Posted: Mon May 26, 2008 7:09 am
by Rush909
The move to original time stamp feature seems to be broken for me or maybe I am doing something wrong. when I am recording vocals, and my session crashes, I used to never worry... all I had to do is bring the clips back to DP and click on move to original time stamp and they would just pop back to the location I recorded them at...

This no longer works... DP either tells me there is no timestamp associated with the clips or moves them to measure 1 for me...

any ideas why this no longer works for me or what conditions would make clips not have an original time stamp?

thanks in advance...

Posted: Mon May 26, 2008 1:04 pm
by daveyboy
I've found the same thing unless I saved before the crash. I don't know if this was always the case prior to 5.13, was it?

Posted: Mon May 26, 2008 3:34 pm
by Mr_Clifford
This is a problem that started occuring from 5.12 onwards.

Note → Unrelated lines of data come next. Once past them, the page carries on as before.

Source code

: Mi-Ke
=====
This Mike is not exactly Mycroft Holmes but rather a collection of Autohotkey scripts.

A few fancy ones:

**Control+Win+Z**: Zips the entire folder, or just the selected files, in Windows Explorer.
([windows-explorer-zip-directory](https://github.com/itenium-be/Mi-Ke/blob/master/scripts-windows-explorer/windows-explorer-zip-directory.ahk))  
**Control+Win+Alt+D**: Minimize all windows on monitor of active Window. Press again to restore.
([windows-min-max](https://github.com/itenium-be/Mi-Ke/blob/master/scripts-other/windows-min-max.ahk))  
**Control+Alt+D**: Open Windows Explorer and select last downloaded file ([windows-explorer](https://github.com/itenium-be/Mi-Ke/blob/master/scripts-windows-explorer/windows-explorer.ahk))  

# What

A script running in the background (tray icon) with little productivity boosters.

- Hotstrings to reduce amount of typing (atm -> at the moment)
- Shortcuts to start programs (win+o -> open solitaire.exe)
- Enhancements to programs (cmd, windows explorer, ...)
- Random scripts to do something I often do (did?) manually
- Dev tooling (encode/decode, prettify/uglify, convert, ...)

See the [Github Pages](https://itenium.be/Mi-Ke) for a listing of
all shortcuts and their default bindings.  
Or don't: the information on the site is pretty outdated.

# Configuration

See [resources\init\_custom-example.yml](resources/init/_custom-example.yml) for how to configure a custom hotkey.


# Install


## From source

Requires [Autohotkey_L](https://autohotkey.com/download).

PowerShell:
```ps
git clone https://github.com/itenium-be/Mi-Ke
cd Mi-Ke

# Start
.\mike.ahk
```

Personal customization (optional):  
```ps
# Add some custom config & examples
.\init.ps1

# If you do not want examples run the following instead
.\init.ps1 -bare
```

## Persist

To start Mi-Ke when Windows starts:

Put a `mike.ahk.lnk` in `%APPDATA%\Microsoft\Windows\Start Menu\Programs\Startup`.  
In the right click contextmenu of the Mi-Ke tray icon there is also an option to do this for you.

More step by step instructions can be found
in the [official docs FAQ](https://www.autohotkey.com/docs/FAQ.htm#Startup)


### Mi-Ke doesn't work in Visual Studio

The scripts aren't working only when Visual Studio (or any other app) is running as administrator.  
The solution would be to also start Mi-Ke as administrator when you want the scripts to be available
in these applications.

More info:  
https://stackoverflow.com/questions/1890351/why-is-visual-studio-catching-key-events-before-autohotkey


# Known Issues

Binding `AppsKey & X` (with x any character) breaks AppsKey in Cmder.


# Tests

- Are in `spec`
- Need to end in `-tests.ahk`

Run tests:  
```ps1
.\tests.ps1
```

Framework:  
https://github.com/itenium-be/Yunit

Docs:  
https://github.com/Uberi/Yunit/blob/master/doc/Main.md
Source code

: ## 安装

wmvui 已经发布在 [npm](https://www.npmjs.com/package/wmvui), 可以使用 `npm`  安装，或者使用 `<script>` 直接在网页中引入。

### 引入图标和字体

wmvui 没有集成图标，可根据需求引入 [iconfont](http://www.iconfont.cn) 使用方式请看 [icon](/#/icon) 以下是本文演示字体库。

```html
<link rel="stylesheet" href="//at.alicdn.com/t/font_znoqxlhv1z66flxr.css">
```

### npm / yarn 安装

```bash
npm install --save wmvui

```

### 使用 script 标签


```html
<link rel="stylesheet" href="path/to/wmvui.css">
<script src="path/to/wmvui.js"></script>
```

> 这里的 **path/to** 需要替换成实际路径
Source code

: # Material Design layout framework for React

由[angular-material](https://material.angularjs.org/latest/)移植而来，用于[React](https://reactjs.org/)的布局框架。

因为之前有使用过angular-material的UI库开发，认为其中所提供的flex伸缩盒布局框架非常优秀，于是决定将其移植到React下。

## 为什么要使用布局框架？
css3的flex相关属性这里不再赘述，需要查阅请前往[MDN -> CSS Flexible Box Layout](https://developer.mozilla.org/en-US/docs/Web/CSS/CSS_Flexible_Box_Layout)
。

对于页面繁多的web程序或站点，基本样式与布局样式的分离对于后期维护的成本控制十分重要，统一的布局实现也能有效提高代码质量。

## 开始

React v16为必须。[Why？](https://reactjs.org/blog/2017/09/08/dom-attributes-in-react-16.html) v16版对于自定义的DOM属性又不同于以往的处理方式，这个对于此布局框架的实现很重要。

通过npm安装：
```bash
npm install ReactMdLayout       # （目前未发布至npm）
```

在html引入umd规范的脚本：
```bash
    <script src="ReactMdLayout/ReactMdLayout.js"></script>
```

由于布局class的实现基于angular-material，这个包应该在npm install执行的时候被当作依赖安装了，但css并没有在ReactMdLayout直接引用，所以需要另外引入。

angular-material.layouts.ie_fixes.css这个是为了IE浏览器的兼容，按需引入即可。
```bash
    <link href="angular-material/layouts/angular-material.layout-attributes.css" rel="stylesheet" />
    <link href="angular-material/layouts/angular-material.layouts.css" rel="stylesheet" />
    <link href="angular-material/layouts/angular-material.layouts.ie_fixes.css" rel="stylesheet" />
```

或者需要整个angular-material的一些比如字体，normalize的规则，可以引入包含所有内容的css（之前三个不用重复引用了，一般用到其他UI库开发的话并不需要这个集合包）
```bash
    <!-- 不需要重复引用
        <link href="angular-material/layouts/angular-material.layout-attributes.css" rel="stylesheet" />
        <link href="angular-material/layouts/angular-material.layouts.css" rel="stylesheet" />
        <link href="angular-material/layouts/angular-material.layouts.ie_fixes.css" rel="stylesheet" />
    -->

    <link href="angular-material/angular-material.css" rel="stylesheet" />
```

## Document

What happens is that DP doesn't write a timestamp to the audio file till you create a region within the audio file. One thing you can do (until they fix it, which I hope will be soon), is once you've created a soundbite by recording, edge edit it - even just by trimming the end of the soundbite by a fraction of a second, it will force a 'region' to be created and the audio file will now have a timestamp. That's the best I've been able to come up with. Also, try and record exactly from a bar boundary - this makes it heaps easier to line it up again if you do get the awful crash just after that perfect take (not always feasible, i realise).

Posted: Mon May 26, 2008 3:59 pm
by kassonica
Mr_Clifford wrote:This is a problem that started occuring from 5.12 onwards.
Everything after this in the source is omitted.